Indian politician and former diplomat (born 1963)

Manoj Kumar Bharti (born 19 February 1963) is an Indian politician and retired diplomat of the Indian Foreign Service who is currently serving as the Bihar State President of the Jan Suraaj Party, a political party founded by Prashant Kishor in Bihar. A retired Indian Foreign Service (IFS) officer, Bharti has held ambassadorial positions in several countries.

== Early life and education ==
Manoj Bharti was born in Madhubani district, Bihar. He completed his schooling at Netarhat School (now in Jharkhand) Bharti pursued higher education in engineering, earning a Bachelor of Technology (B.Tech) in Electrical Engineering from the IIT Kanpur, followed by a Master of Technology (M.Tech) from IIT Delhi. He also holds an honorary doctorate from Zaporizhzhya State Medical University in Ukraine.

== Diplomatic career ==
Bharti joined the Indian Foreign Service in 1988. Throughout his diplomatic tenure, he served as India's ambassador to multiple countries, including Ukraine, Belarus, Timor-Leste, and Indonesia.

From May 2011 to September 2015, Bharti served as the Ambassador of India to Belarus. In September 2015, he was appointed as the Ambassador of India to Ukraine, where he remained until 2018.

On 13 October 2020, he was appointed as the Ambassador of India to Indonesia. During his tenure as Ambassador to Indonesia, Bharti was involved in coordinating high-level visits, including the participation of the Indian delegation during the 2022 G20 summit hosted by Indonesia. On 31 December 2021, he received an additional concurrent accreditation as Ambassador to Timor-Leste (East Timor).

His last posting before retirement in March 2023 was as the Ambassador to Indonesia. He also served in various capacities within the Ministry of External Affairs in New Delhi, including as Secretary (Administration).
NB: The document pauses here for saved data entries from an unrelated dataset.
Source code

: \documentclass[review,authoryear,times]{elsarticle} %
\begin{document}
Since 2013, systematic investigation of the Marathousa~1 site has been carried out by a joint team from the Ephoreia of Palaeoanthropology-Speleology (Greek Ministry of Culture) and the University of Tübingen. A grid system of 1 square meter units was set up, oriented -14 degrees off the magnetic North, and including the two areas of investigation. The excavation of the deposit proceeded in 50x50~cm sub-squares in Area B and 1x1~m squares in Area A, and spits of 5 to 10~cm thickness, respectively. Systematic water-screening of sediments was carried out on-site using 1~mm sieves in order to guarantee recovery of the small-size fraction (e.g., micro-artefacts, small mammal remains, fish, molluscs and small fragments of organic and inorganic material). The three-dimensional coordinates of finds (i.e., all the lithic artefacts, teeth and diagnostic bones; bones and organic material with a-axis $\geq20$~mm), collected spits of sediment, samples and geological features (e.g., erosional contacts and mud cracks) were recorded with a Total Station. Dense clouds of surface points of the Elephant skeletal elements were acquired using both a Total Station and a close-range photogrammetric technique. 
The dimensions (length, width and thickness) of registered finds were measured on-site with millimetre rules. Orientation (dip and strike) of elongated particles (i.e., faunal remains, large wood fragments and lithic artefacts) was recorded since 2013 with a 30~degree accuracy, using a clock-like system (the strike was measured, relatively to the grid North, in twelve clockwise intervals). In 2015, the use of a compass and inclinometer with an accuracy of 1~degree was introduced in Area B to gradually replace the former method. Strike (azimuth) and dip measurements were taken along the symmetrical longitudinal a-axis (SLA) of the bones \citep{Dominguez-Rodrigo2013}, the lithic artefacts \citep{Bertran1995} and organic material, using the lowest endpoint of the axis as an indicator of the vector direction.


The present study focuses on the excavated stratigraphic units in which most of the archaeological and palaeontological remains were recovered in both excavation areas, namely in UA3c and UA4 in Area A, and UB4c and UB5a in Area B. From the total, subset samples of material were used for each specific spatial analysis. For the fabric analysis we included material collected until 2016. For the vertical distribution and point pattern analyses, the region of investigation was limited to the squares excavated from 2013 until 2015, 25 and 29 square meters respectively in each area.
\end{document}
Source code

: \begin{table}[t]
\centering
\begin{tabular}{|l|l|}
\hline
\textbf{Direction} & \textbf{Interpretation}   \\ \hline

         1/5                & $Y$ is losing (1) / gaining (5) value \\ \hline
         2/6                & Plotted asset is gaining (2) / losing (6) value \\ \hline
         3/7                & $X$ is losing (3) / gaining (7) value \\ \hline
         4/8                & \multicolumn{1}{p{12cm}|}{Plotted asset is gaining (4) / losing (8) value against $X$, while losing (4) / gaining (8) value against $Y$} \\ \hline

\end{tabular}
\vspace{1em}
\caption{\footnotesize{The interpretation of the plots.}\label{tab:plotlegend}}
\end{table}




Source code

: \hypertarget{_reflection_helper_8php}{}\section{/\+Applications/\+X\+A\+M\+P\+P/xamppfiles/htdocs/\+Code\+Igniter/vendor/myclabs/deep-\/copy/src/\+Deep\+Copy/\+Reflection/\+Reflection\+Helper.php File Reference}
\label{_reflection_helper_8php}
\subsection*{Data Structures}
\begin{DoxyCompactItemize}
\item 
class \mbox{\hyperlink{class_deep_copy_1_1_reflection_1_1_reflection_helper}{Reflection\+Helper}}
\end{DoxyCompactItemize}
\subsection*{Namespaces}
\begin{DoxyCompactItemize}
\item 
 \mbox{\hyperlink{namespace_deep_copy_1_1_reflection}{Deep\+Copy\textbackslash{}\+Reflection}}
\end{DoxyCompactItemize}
He retired from the Indian Foreign Service in March 2023.

== Political career ==
After retiring from diplomatic service, Bharti transitioned into politics. On 2 October 2024, he was appointed as the Working President of the Jan Suraaj Party founded by former political strategist Prashant Kishor and subsequently the Bihar State President of the Party. This appointment was in line with Kishor's commitment to inclusive leadership, as Bharti hails from the Dalit community.